In the Studio w/ Adria Mirabelli

A few months ago I visited Adria in her Toronto studio to discuss the influence of music on her creative process, the importance of trusting one's instinct when it comes to art collecting, and her future shoe design studies in Florence, Italy - which have sadly now been delayed until 2021. 

During this strange and unusual time, Adria's joyful approach to art-making is an important reminder that sometimes all we need to get our creativity flowing is a good playlist, a simple drawing tool, and paper.


Favourite –

Artist(s): Alessandro Michele, Tracey Emin, Eva Hesse, Traviss Smalley, Dries Van Noten, Sophie Calle
Art Institution: The Drawing Centre, Palais du Tokyo
Season: Fall/Spring,- the in-betweens 
Meal: my nonnas Frittata 
City/Place: New York City 

Tell us about your creative process? 

It changes a bit depending on what I'm working on, but most of the time my work begins with the culmination of an archive. The archive can be filled with images that inspire me, historical references, or materials. The collecting process is on-going, and references move in and out over time. When I first come into the studio, I like to free draw for the first hour or two to allow myself to let go of the outside world and focus in on the creative process. Listening to music is a wonderful portal into the sweet spot of being in a creative flow, and one of my favourite drawing exercises is to listen to one song that's inspiring me on repeat for an extended period of time and create drawings inspired by the mood of the song.
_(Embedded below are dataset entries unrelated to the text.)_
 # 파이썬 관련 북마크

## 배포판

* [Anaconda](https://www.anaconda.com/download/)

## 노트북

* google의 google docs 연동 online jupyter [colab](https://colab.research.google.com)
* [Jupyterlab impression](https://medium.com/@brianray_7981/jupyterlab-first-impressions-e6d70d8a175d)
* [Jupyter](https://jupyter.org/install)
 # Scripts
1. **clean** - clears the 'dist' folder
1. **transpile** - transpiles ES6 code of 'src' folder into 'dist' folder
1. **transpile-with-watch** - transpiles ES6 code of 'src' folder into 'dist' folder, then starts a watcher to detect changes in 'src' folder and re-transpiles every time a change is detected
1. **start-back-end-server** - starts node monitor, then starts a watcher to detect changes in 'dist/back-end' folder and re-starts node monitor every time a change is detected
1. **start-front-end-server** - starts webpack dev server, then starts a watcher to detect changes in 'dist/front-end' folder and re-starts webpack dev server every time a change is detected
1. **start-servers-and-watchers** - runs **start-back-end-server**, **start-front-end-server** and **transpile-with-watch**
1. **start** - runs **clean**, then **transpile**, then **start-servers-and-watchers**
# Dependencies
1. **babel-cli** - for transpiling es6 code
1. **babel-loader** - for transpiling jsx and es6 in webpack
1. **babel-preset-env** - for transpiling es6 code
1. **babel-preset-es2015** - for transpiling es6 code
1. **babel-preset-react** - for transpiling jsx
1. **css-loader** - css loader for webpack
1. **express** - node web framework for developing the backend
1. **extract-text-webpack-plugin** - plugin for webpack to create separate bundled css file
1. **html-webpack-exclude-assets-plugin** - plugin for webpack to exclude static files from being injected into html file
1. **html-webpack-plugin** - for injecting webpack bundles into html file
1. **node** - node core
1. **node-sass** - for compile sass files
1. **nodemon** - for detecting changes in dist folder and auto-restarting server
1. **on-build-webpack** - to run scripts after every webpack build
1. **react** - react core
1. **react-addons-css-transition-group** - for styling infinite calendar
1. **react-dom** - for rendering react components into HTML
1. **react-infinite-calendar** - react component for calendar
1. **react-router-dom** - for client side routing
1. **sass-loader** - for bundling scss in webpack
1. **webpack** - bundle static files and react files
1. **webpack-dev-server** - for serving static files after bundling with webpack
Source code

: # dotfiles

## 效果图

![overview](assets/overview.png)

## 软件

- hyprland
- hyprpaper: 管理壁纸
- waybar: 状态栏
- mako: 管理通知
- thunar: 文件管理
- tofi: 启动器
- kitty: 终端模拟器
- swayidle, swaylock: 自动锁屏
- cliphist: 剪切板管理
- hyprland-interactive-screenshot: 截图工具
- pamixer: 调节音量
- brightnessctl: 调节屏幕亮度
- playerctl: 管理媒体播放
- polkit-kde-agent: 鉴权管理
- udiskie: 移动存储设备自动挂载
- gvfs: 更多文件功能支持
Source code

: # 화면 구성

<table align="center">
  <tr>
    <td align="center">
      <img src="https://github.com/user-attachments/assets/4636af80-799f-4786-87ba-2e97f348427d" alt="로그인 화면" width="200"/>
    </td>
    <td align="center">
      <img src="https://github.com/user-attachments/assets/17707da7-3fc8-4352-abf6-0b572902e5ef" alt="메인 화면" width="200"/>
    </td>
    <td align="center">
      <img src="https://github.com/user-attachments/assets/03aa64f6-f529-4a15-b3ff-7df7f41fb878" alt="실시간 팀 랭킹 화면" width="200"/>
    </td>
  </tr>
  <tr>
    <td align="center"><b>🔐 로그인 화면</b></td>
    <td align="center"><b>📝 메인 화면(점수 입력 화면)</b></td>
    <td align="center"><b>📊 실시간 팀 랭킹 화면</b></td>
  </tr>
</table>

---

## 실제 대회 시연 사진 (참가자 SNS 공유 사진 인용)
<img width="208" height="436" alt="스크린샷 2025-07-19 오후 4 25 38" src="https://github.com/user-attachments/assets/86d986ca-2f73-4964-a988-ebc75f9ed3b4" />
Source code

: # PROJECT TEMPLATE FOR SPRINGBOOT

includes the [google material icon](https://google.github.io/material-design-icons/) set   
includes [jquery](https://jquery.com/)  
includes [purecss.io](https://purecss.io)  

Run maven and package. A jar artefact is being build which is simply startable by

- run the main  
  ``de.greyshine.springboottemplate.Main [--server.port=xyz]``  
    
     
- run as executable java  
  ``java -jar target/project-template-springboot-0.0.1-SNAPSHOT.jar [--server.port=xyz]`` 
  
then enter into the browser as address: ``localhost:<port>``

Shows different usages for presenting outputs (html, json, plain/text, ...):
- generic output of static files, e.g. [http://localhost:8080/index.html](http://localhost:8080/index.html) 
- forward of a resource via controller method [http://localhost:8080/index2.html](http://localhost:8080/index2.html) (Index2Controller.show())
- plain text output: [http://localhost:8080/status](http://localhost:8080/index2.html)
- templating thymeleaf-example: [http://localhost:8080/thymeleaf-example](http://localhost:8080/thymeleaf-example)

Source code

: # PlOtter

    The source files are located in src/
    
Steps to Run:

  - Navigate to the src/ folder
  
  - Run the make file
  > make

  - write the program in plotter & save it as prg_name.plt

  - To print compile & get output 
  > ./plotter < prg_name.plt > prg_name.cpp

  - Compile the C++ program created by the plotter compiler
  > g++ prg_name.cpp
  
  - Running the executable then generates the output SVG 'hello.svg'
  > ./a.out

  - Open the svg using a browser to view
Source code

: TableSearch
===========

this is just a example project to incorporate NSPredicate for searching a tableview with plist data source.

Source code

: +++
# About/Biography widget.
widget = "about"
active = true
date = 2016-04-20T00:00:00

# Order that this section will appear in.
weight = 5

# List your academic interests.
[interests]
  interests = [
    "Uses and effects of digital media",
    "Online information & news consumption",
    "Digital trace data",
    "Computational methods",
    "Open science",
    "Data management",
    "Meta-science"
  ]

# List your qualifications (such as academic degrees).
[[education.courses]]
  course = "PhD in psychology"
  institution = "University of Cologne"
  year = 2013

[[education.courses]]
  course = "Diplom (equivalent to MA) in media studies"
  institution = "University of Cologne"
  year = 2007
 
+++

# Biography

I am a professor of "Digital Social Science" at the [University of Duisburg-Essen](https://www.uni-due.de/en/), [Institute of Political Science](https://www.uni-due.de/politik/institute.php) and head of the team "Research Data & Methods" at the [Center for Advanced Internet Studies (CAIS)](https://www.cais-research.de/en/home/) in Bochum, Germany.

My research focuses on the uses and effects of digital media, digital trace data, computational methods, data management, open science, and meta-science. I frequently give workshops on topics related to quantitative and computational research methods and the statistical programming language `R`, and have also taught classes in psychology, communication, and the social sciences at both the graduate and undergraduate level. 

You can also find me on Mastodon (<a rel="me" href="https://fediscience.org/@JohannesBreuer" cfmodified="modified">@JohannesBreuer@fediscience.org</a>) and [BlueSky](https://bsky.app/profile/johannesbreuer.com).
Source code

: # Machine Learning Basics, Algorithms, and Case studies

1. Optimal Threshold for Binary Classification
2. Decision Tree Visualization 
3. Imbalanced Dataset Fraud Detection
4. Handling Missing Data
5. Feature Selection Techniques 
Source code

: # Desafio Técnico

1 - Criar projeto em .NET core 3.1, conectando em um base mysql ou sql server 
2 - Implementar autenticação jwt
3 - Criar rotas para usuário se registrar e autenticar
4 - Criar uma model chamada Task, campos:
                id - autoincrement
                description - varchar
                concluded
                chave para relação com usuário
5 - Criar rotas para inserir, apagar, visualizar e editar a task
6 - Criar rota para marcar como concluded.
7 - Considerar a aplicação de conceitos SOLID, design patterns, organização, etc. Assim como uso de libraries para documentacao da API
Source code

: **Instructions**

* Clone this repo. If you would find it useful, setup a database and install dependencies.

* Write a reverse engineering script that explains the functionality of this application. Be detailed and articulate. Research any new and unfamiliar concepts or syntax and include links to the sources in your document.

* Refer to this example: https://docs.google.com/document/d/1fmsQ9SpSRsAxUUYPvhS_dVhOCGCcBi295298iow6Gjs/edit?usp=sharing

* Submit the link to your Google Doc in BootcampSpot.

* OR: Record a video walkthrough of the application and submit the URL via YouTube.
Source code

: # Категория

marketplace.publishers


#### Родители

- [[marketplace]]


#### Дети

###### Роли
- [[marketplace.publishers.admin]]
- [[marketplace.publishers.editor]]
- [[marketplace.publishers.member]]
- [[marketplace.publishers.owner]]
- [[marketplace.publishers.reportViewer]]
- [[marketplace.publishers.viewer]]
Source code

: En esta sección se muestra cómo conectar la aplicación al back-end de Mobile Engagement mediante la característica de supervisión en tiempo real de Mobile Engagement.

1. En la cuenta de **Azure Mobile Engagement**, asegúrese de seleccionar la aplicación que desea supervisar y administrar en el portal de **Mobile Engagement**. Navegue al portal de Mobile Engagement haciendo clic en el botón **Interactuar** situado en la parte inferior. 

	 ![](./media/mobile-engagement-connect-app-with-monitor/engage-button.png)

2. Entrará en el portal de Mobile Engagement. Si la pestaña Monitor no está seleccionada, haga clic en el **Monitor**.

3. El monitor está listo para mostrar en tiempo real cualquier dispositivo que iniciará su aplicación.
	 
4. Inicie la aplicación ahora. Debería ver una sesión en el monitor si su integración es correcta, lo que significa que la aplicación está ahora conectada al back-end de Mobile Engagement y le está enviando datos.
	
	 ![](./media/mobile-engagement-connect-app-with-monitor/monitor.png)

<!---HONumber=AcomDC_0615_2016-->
What informs your music selection?

It really depends on my mood and energy levels. So many different types of music inspire me so I suppose it depends on how I want to feel that day, energized or soothed, etc. Right now I rotate between Tom Misch, Loyle Carner, SZA, Lizzo, Lana del Rey, and Anderson Paak. for the most part. But sometimes Barbara Streisand or Spice Girls may be on the all depends! 


How does that translate to your practice? What you're creating at the time? 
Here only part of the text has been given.